I choose matrix multiplication so that a decent amount of time is spent on the gpu, which will make it easier to fill up the launch queue.
from numba import cuda, float64
import numpy as np
import math
@cuda.jit
def matrix_multiplication(A, B, C):
i, k = cuda.grid(2)
m, n = A.shape
_, p = B.shape
if i < m and k < p:
sum_of_products = 0
for j in range(n):
sum_of_products += A[i, j] * B[j, k]
C[i, k] = sum_of_products
m = 1000
n = 1000
p = 1000
A = np.random.randn(m, n)
B = np.random.randn(n, p)
A_gpu = cuda.to_device(A)
B_gpu = cuda.to_device(B)
C_gpu = cuda.device_array((m, p))
threads_per_block = (16, 16)
blocks_per_grid = (math.ceil(C_gpu.shape[0]/threads_per_block[0]), math.ceil(C_gpu.shape[1]/threads_per_block[1]))

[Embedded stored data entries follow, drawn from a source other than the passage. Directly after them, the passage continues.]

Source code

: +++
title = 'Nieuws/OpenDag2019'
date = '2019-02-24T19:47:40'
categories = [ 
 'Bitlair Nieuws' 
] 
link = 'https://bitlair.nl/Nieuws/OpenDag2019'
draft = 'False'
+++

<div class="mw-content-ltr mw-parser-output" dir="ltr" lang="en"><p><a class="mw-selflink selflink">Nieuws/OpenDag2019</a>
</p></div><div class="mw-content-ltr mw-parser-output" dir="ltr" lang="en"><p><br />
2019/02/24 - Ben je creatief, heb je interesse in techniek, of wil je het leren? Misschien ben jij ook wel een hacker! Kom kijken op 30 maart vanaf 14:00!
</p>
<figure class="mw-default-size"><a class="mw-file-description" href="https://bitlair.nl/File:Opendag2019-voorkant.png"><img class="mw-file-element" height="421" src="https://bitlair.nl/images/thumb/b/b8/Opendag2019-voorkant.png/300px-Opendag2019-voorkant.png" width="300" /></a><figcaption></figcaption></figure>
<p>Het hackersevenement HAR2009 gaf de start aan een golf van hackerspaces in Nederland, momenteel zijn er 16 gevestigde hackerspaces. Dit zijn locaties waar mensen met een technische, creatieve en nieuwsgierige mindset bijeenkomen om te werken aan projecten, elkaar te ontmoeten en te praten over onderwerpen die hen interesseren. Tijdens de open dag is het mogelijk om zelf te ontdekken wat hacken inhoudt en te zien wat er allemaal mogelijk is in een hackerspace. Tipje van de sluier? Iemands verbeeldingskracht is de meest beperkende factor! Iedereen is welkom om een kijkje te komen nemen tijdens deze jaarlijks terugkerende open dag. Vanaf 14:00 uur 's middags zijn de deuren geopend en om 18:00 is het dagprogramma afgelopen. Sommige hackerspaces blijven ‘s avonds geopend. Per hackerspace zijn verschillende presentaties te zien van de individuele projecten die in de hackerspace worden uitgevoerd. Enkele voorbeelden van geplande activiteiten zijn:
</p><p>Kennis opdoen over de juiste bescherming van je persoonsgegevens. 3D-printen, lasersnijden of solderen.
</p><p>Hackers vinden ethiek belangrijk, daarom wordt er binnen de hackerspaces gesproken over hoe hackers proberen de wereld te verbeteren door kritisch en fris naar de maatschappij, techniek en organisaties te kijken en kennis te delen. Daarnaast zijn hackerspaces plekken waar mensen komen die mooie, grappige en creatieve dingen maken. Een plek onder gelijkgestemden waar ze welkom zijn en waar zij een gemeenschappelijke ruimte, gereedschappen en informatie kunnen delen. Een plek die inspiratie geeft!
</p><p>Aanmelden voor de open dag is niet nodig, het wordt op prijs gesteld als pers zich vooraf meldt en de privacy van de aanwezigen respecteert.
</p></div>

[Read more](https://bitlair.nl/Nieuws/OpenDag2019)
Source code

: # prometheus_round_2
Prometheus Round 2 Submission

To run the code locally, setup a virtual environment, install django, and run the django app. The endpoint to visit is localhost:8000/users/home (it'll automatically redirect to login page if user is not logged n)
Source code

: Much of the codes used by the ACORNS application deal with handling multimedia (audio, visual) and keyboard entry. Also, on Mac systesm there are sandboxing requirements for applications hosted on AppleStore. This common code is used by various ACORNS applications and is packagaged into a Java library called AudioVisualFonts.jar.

%%timeit -n1 cuda.synchronize()
matrix_multiplication[blocks_per_grid, threads_per_block](A_gpu, B_gpu, C_gpu)
The slowest run took 975.32 times longer than the fastest. This could mean that an intermediate result is being cached.
34.5 ms ± 83.8 ms per loop (mean ± std. dev. of 7 runs, 1 loop each)
I launched 1000 kernels and then compiled a @cuda.jit
function.
import time
from numba import njit, prange
start = time.time()
for i in range(1000):
matrix_multiplication[blocks_per_grid, threads_per_block](A_gpu, B_gpu, C_gpu)
print(f'launched kernels: {time.time() - start}')
@njit((float64[:, :], float64[:, :], float64[:, :]))
def test(A, B, C):
for i in prange(len(A)):
for j in prange(len(B)):
print(i, j)
print(f'compiled njit: {time.time() - start}')
@cuda.jit((float64[:, :], float64[:, :], float64[:, :]))
def matrix_multiplication2(A, B, C):
i, k = cuda.grid(2)
m, n = A.shape
_, p = B.shape
if i < m and k < p:
sum_of_products = 0
for j in range(n):
sum_of_products += A[i, j] * B[j, k]
C[i, k] = sum_of_products
print(f'compiled cuda.jit: {time.time() - start}')
cuda.synchronize()
print(f'synchronized: {time.time() - start}')
launched kernels: 0.06425857543945312
compiled njit: 0.3479502201080322
compiled cuda.jit: 30.61482858657837
synchronized: 30.61592411994934
I called synchronize
to see whether the queue was empty after compiling the function. As a sanity check, I also compiled an ordinary @njit
to see whether it could be compiled while the stream is busy. A lot of time is spent compiling the function, indicating that is is waiting for the queue to free up.
Why would the compilation of gpu code need to be enqueued?
I thought it had to do with getting information about the hardware, but cuda.detect
doesn't need to be enqueued.
import time
from numba import njit, prange
start = time.time()
for i in range(1000):
matrix_multiplication[blocks_per_grid, threads_per_block](A_gpu, B_gpu, C_gpu)
print(f'launched kernels: {time.time() - start}')
cuda.detect()
print(f'detected: {time.time() - start}')
cuda.synchronize()
print(f'synchronized: {time.time() - start}')
launched kernels: 0.06768441200256348
Found 1 CUDA devices
id 0 b'Tesla T4' [SUPPORTED]
Compute Capability: 7.5
PCI Device ID: 4
PCI Bus ID: 0
UUID: GPU-d73cd393-a65d-fe16-0c5a-2e1a9666cf9c
Watchdog: Disabled
FP32/FP64 Performance Ratio: 32
Summary:
1/1 devices are supported
detected: 0.06813859939575195
synchronized: 30.339908123016357
No it isn’t “enqueued”. Compilation is done on the host by host side libraries and doesn’t interact with the GPU at all.
However, getting compiled code loaded onto the device requires use of several driver API functions which themselves require an idle GPU. If you have running operations on the GPU, they will block until the GPU is idle. That is why you see some effect from synchronisation, that makes the host wait until the GPU is idle.